Producir toda esa carne va a hacer más que sólo calentar al mundo; también pondrá mayor presión sobre los recursos de tierra. La FAO estima que alrededor del 20% de la tierra para pastar ha sido degradada por animales que pastan, y la demanda creciente de carne significa la creciente demanda de alimentos de ganado – mucho del cual es la producción de granos que se da a los animales en vez que a los humanos. (La subida de precio de los granos el año pasado se debe mayormente al impacto de la creciente demanda por carne). La producción expandida de carne ha sido promovida por industrias que venden remedios y otros químicos peligrosos. Y por supuesto, el impacto en la salud humana de tanta carne puede verse desde esas cinturas hinchadas en Estados Unidos hasta en la elevación de enfermedades cardiovasculares en naciones en desarrollo, donde antes los ataques al corazón eran tan raros como un buen asado.

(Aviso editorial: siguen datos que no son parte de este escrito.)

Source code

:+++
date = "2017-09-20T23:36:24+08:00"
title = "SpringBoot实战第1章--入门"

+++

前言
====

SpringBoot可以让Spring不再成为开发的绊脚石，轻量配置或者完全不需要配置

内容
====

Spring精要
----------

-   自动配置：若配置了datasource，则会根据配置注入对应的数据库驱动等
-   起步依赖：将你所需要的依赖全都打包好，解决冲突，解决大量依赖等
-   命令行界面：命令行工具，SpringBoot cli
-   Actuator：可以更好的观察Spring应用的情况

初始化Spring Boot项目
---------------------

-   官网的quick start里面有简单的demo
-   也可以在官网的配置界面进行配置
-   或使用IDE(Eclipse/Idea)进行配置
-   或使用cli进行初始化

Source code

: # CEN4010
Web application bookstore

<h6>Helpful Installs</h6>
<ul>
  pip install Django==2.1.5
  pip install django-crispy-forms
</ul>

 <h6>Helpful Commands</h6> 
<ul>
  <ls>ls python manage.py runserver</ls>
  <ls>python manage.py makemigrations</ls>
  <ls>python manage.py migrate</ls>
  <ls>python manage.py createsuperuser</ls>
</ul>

¿Es que Pachauri tiene razón de que volvernos vegetarianos podrá salvar al planeta? (Al menos el economista Hindú practica lo que predica). Es verdad que renunciando a esas 176 libras de carne por año es uno de los cambios en nuestro modo de vivir que podemos hacer como individuos. También se puede manejar un carro de combustible más eficiente, o instalar focos fluorescentes, o mejorar su aislamiento, pero a no ser que quieran cazar búfalos salvajes o cerdos, no existe en realidad un modo verde para obtener carne – más que comprarla. Los geofísicos Gidon Excel y Pamela Martin han calculado que si cada norteamericano reduce su consumo de carne en sólo un 20%, el ahorro de los gases invernadero sería igual como si todos nos cambiáramos de un sedan normal a un Prius híbrido.

Aún así, Pachauri no tiene toda la razón. En primer lugar, es un error táctico enfocar acciones contra el calentamiento global basándonos en restricciones personales. El mundo desarrollado podría disminuir enormemente su consumo de carne, pero esas ganancias serían devoradas – disculpen – por el mundo en desarrollo, quienes no renunciarían a su nuevo adquirido gusto por las hamburguesas y el cerdo. Lo mismo sucede con el uso de energía, o los viajes. Es maravilloso que las revistas nos muestren las 51 formas para salvar el medio ambiente, pero depender en los individuos para que cambien voluntariamente su comportamiento no es de ningún modo tan efectivo como un cambio político dirigido hacia una transición acelerada de una economía menos intensiva de carbón que la actual. Así que, de todas formas, disminuyan sus hamburguesas – yo recomiendo escorpión frito – pero recuerden que lo que escogen sacar de su menú tendrá menos importancia que lo que se escogerá quién herede la Casa Blanca el próximo enero.